Fifteen

Tuesday sometime

Tom

Charlie had spent ages looking at a Robert Rauschenburg piece made from layers of plexiglass each printed in abstract black and white patterns which played off each other depending on the angles of the light. Tom was impatient. He wanted to see the Georgia O’Keefe exhibition, and then the huge Miro in the big open space on the way out. But he told himself to get a grip. Charlie was new to all this, and he, Tom, wanted Charlie to enjoy it without feeling rushed. It wasn’t as if they couldn’t visit again. The Georgia O’Keefe was worth waiting for, but he struggled to focus. Paintings of desert landscapes. Hard blue skies, dark red rocks. The sun changing the colours to bronze and purple as it moved overhead, a huge yellow ball burning up the sparse vegetation, sending small animals scuttling to underground burrows, drying any moisture in an instant. Tom could feel the heat on his skin, reddening it until it was sore and peeling. He looked down at his feet. They were bare, sinking into red hot sand. The sand was blowing across the floor of the art gallery, getting deeper until he struggled to walk. The ceiling had gone, leaving only the sky and the sun and the heat, always the heat.

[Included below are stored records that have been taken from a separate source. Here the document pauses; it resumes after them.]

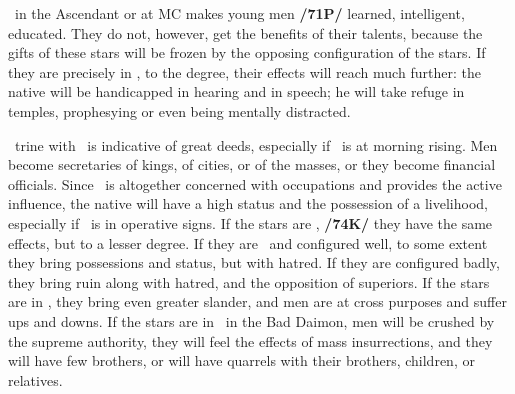 \Mercury\, in the Ascendant or at MC makes young men \textbf{/71P/} learned, intelligent, educated. They do
not, however, get the benefits of their talents, because the gifts of these stars will be frozen by the opposing configuration of the stars. If they are precisely in \Opposition, to the \mned degree, their effects will reach much further: the native will be handicapped in hearing and in speech; he will take refuge in temples, prophesying
or even being mentally distracted.

\Mercury\, \marginnote{\Mercury \Trine \Jupiter} trine with \Jupiter\, is indicative of great deeds, especially if \Mercury\, is at morning rising. Men become secretaries of kings, of cities, or of the masses, or they become financial officials. Since \Mercury\, is
altogether concerned with occupations and provides the active influence, the native will have a high status and the possession of a livelihood, especially if \Mercury\, is in operative signs. If the stars are \Sextile, \textbf{/74K/}
they have the same effects, but to a lesser degree. If they are \Square\, and configured well, to some extent
they bring possessions and status, but with hatred. If they are configured badly, they bring ruin along with hatred, and the opposition of superiors. If the stars are in \Opposition, they bring even greater slander, and men are at cross purposes and suffer ups and downs. If the stars are in \Opposition\, in the Bad Daimon, men will be crushed by the supreme authority, they will feel the effects of mass insurrections, and they will have few brothers, or will have quarrels with their brothers, children, or relatives.

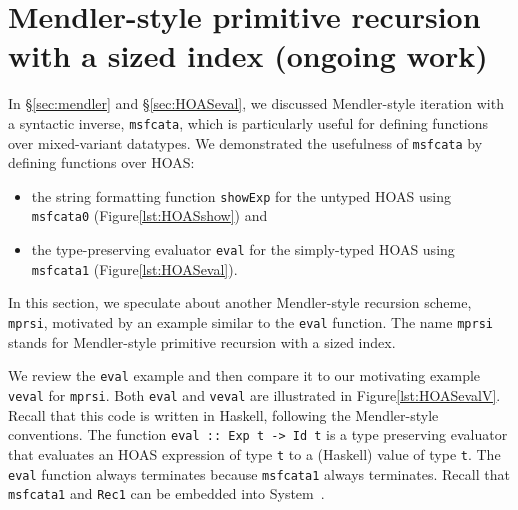 \section{Mendler-style primitive recursion with a sized index (ongoing work)}
\label{sec:mprsi}

In \S\ref{sec:mendler} and \S\ref{sec:HOASeval}, we discussed
Mendler-style iteration with a syntactic inverse, \lstinline{msfcata},
which is particularly useful for defining functions over
mixed-variant datatypes. We demonstrated the usefulness of
\lstinline{msfcata} by defining functions over HOAS:
\begin{itemize}
\item the string formatting function \lstinline{showExp} for
	the untyped HOAS using \lstinline{msfcata0}
	(Figure\;\ref{lst:HOASshow}) and
\item the type-preserving evaluator \lstinline{eval} for
	the simply-typed HOAS using \lstinline{msfcata1}
	(Figure\;\ref{lst:HOASeval}).
\end{itemize}

In this section, we speculate about another Mendler-style recursion scheme,
\lstinline{mprsi}, motivated by an example similar to the \lstinline{eval}
function. The name \lstinline{mprsi} stands for
Mendler-style primitive recursion with a sized index.

\begin{figure}

\vspace*{-3ex}
\end{figure}

We review the \lstinline{eval} example and then compare
it to our motivating example \lstinline{veval} for \lstinline{mprsi}.
Both \lstinline{eval} and \lstinline{veval} are illustrated
in Figure\;\ref{lst:HOASevalV}. Recall that this code is written in Haskell,
following the Mendler-style conventions.
The function \lstinline{eval :: Exp t -> Id t} is
a type preserving evaluator that evaluates an HOAS expression of type
\lstinline{t} to a (Haskell) value of type \lstinline{t}.
The \lstinline{eval} function always terminates because
\lstinline{msfcata1} always terminates. Recall that \lstinline{msfcata1}
and \lstinline{Rec1} can be embedded into System~\Fw.

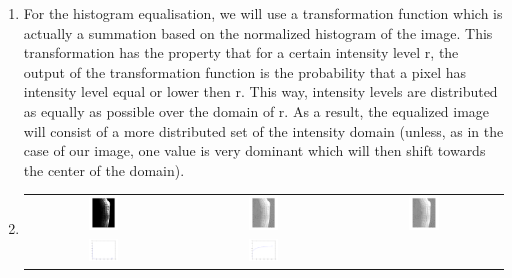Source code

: \documentclass[a4paper]{article}
\begin{document}
\begin{enumerate}
\item
For the histogram equalisation, we will use a transformation function which is actually a summation based on the normalized histogram of the image. This transformation has the property that for a certain intensity level r, the output of the transformation function is the probability that a pixel has intensity level equal or lower then r. This way, intensity levels are distributed as equally as possible over the domain of r. As a result, the equalized image will consist of a more distributed set of the intensity domain (unless, as in the case of our image, one value is very dominant which will then shift towards the center of the domain).


\item
\begin{center}
\begin{tabular}{ccc}
    \includegraphics[width=0.2\textwidth]{../13_spine.png} &
    \includegraphics[width=0.2\textwidth]{../13_spine_eq1x.png} &
    \includegraphics[width=0.2\textwidth]{../13_spine_eq2x.png}\\
    \includegraphics[width=0.2\textwidth]{../13_hist_spine.png} &
    \includegraphics[width=0.2\textwidth]{../13_transformation.png} &

\end{tabular}
\end{center}
\end{enumerate}
\end{document}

Tom heard himself cry out for water, but no one came. It was just him alone in the desert, sinking deeper into the hot sand, feeling his skin peeling from his body as he burned.

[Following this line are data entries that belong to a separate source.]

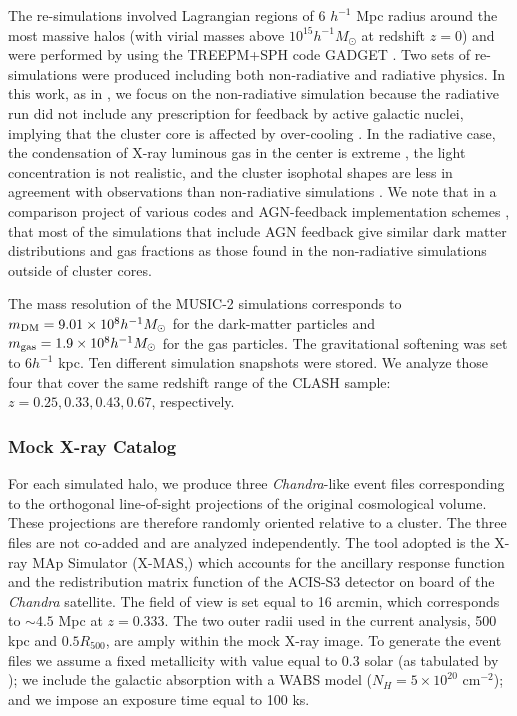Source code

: \documentclass[iop,twocolumn]{emulateapj}
\begin{document}
{The re-simulations involved Lagrangian regions of 6 $h^{-1}$ Mpc
radius around the most massive halos (with virial masses above
$10^{15} h^{-1} M_{\odot}$ at redshift $z=0$) and were performed by using the TREEPM+SPH code GADGET
\citep{springel2005}. Two sets of re-simulations were produced including both
non-radiative and radiative physics. In this work, as in
\citet{meneghetti.etal.2014}, we focus on the non-radiative simulation
because the radiative run did not include any prescription for feedback by
active galactic nuclei, implying that the cluster core is affected by over-cooling \citep{borgani&kravtsov}.
 In the radiative case, the condensation of X-ray luminous gas in the center is extreme
\citep{rasia.etal.2013conc}, the light concentration is not realistic, and the cluster isophotal shapes are
less in agreement with observations than non-radiative simulations \citep{lau.etal.2012}. 
 We note that in a comparison project of various codes and AGN-feedback implementation schemes \citep{2015arXiv151103731S},  
that most of the simulations that include AGN feedback  give  similar dark matter distributions and gas fractions as those found  
in the non-radiative simulations outside of cluster cores.  

The mass resolution of the MUSIC-2 simulations corresponds to $m_{\rm
  DM}=9.01 \times 10^8 h^{-1}M_{\odot}$ for the dark-matter particles
and $m_{\rm gas}=1.9 \times 10^8 h^{-1} M_{\odot}$ for the gas
particles. The gravitational softening was set to $6 h^{-1}$ kpc.  Ten different simulation
snapshots were stored. We analyze those four that cover the same redshift range of the CLASH sample:
$z=0.25, 0.33, 0.43, 0.67$, respectively.


\subsubsection{Mock X-ray Catalog}
For each simulated halo, we produce three {\it Chandra}-like event files
corresponding to the orthogonal line-of-sight projections of the original cosmological volume. 
These projections are therefore randomly oriented relative to a cluster. 
The three files are not co-added and are analyzed independently.  
The tool adopted is the
X-ray MAp Simulator (X-MAS,\citealt{gardini.etal.2004,rasia.etal.2008}) 
which accounts for the ancillary response function and the redistribution matrix function 
of the ACIS-S3 detector on board of the {\it Chandra} satellite. 
The field of view is set equal to 16 arcmin, which corresponds to $\sim 4.5$
 Mpc at $z=0.333$. The two outer radii used in the current analysis, 500 kpc and $0.5 R_{500}$,
are amply within the mock X-ray image. To generate the
event files we assume a fixed metallicity with value equal to 0.3
solar (as tabulated by \citealt{1989GeCoA..53..197A}); we include the
galactic absorption with a WABS model ($N_H=5\times 10^{20}$
cm$^{-2}$); and we impose an exposure time equal to 100 ks.

}
\end{document}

He heard a voice telling him there was an oasis ahead if he would just walk toward it. But when he lifted a foot out of the sand, more sand tumbled back into the hole until his foot was trapped again. He fell forward and tried to drag himself toward the oasis. It has water, and trees and soft grass the voice said. All you have to do is walk toward it.

This is a dream, he told himself. A dream . I went with Charlie to the Museum of Modern Art and there was no sand on the floor. We held hands and I showed him my favourite pieces, and he told me how he loved the big, crazy abstracts even though I make, and like, small, intimate prints of people. Charlie was getting the confidence to say what he liked and it just made me love him more. This is a dream of a memory, or the memory of a dream. Because it wasn’t hot that day, and now he was burning up.

It’s a dream.

* * *

Tom woke up in Wales. It was cold and wet as he and Charlie trudged uphill through the woods. The scent of pine trees and damp earth was strong. Lichen glowed after the rain. At the top there was a magnificent view, or there would be if the clouds lifted. On a good day it was possible to see right across the valley to the mountains of Snowdonia rising beyond. Beyond the mountains was the sea and then Ireland.

He reached for Charlie’s hand, and found it slick with rain. He pulled Charlie toward him and they kissed, faces speckled with tiny drops of moisture. Charlie’s lips were warm, and he smelled of sheep’s wool from the new sweater he had bought from a craft stall on the market.

“It’s still too warm, really,” Tom heard Charlie say. “But it’s cooling down. Don’t you feel it cooling down?” Tom didn’t know why he should worry about cooling down. He was in Wales where it rarely got hot enough to worry about overheating. Charlie would keep him warm. He slipped his hands under the bottom of Charlie’s new sweater, feeling the smooth skin beneath Charlie’s clothes and he kissed Charlie’s neck below his ear. Breath caught in his throat and he suddenly had difficulty swallowing. Charlie was beautiful in the rain and Tom needed him so badly it hurt. He had a sudden vision of Charlie, drunk in the Rainbow, and again, in the dark outside the college asking him about his work. He licked up the side of Charlie’s neck and teased the lobe of his ear, tasting the rain, and the hint of salty sweat. He shuddered with desire.

“You’re tickling me.” Charlie was laughing, but he didn’t move away. Tom’s dick was on board as Charlie pushed him against a tree and their kisses became deeper, tongues tangling. Charlie was hard too. They drew away to breathe and Charlie laughed again. “I can’t get enough of you, Tomos Dylan,” he said. “I even want to fuck you halfway up a mountain in the rain.”

Then Tom realised that he wasn’t awake. He was still dreaming. He tried to force himself to wake up but all that happened was that he was back on the path through the woods, walking upward in the mist but he was on his own. Charlie had gone. He began to sweat under his waterproofs. He wanted to take them off to cool down. He needed to wake up, but the dream wouldn’t let him go. Every time he thought he was waking, he realised it was only a dream about waking from a dream.